DIRECTIONS FOR THIS TASK: Your output should be the exact lines from the start of the data through the line containing "- [Environment Variables](#environment-variables)", with no pictures.

Stored data entries
========================
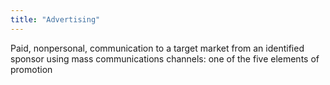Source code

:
 ```yaml
---
title: "Advertising"
---
```

Paid, nonpersonal, communication to a target market from an identified sponsor using mass communications channels: one of the five elements of promotion

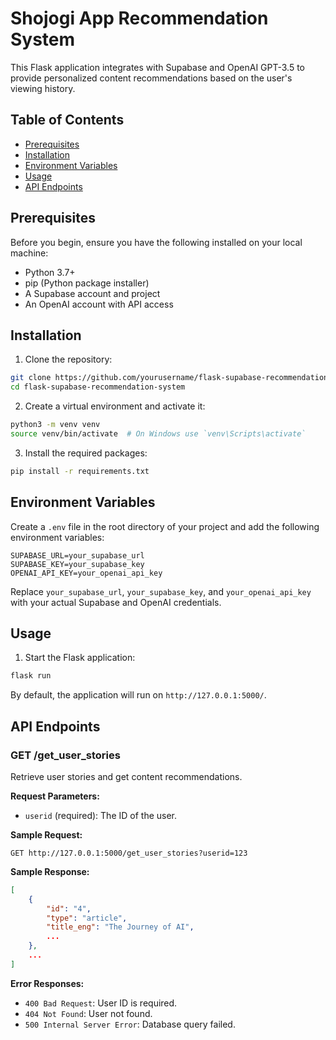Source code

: # Shojogi App Recommendation System

This Flask application integrates with Supabase and OpenAI GPT-3.5 to provide personalized content recommendations based on the user's viewing history.

## Table of Contents

- [Prerequisites](#prerequisites)
- [Installation](#installation)
- [Environment Variables](#environment-variables)
- [Usage](#usage)
- [API Endpoints](#api-endpoints)

## Prerequisites

Before you begin, ensure you have the following installed on your local machine:

- Python 3.7+
- pip (Python package installer)
- A Supabase account and project
- An OpenAI account with API access

## Installation

1. Clone the repository:

```bash
git clone https://github.com/yourusername/flask-supabase-recommendation-system.git
cd flask-supabase-recommendation-system
```

2. Create a virtual environment and activate it:

```bash
python3 -m venv venv
source venv/bin/activate  # On Windows use `venv\Scripts\activate`
```

3. Install the required packages:

```bash
pip install -r requirements.txt
```

## Environment Variables

Create a `.env` file in the root directory of your project and add the following environment variables:

```env
SUPABASE_URL=your_supabase_url
SUPABASE_KEY=your_supabase_key
OPENAI_API_KEY=your_openai_api_key
```

Replace `your_supabase_url`, `your_supabase_key`, and `your_openai_api_key` with your actual Supabase and OpenAI credentials.

## Usage

1. Start the Flask application:

```bash
flask run
```

By default, the application will run on `http://127.0.0.1:5000/`.

## API Endpoints

### GET /get_user_stories

Retrieve user stories and get content recommendations.

**Request Parameters:**

- `userid` (required): The ID of the user.

**Sample Request:**

```http
GET http://127.0.0.1:5000/get_user_stories?userid=123
```

**Sample Response:**

```json
[
    {
        "id": "4",
        "type": "article",
        "title_eng": "The Journey of AI",
        ...
    },
    ...
]
```

**Error Responses:**

- `400 Bad Request`: User ID is required.
- `404 Not Found`: User not found.
- `500 Internal Server Error`: Database query failed.
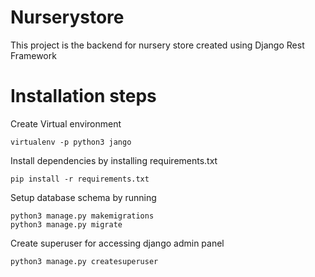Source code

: # Nurserystore
This project is the backend for nursery store created using Django Rest Framework

# Installation steps
Create Virtual environment
```
virtualenv -p python3 jango
```

Install dependencies by installing requirements.txt
```
pip install -r requirements.txt
```

Setup database schema by running
```
python3 manage.py makemigrations
python3 manage.py migrate
```

Create superuser for accessing django admin panel
```
python3 manage.py createsuperuser
```
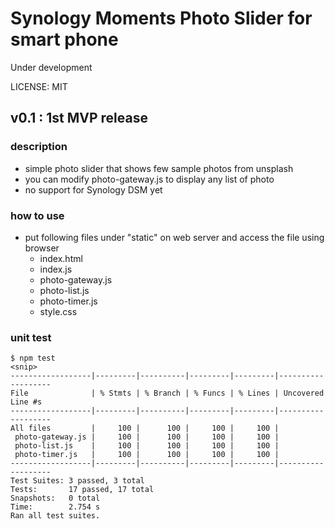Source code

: # Synology Moments Photo Slider for smart phone

Under development

LICENSE: MIT

## v0.1 : 1st MVP release

### description

- simple photo slider that shows few sample photos from unsplash
- you can modify photo-gateway.js to display any list of photo
- no support for Synology DSM yet

### how to use

- put following files under "static" on web server and access the file using browser
  - index.html
  - index.js
  - photo-gateway.js
  - photo-list.js
  - photo-timer.js
  - style.css

### unit test

```
$ npm test
<snip>
------------------|---------|----------|---------|---------|-------------------
File              | % Stmts | % Branch | % Funcs | % Lines | Uncovered Line #s 
------------------|---------|----------|---------|---------|-------------------
All files         |     100 |      100 |     100 |     100 |                   
 photo-gateway.js |     100 |      100 |     100 |     100 |                   
 photo-list.js    |     100 |      100 |     100 |     100 |                   
 photo-timer.js   |     100 |      100 |     100 |     100 |                   
------------------|---------|----------|---------|---------|-------------------
Test Suites: 3 passed, 3 total
Tests:       17 passed, 17 total
Snapshots:   0 total
Time:        2.754 s
Ran all test suites.
```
========================
TASK RESULT:
Source code

:
 ```yaml
---
title: "Advertising"
---
```

Paid, nonpersonal, communication to a target market from an identified sponsor using mass communications channels: one of the five elements of promotion

Source code

: # Shojogi App Recommendation System

This Flask application integrates with Supabase and OpenAI GPT-3.5 to provide personalized content recommendations based on the user's viewing history.

## Table of Contents

- [Prerequisites](#prerequisites)
- [Installation](#installation)
- [Environment Variables](#environment-variables)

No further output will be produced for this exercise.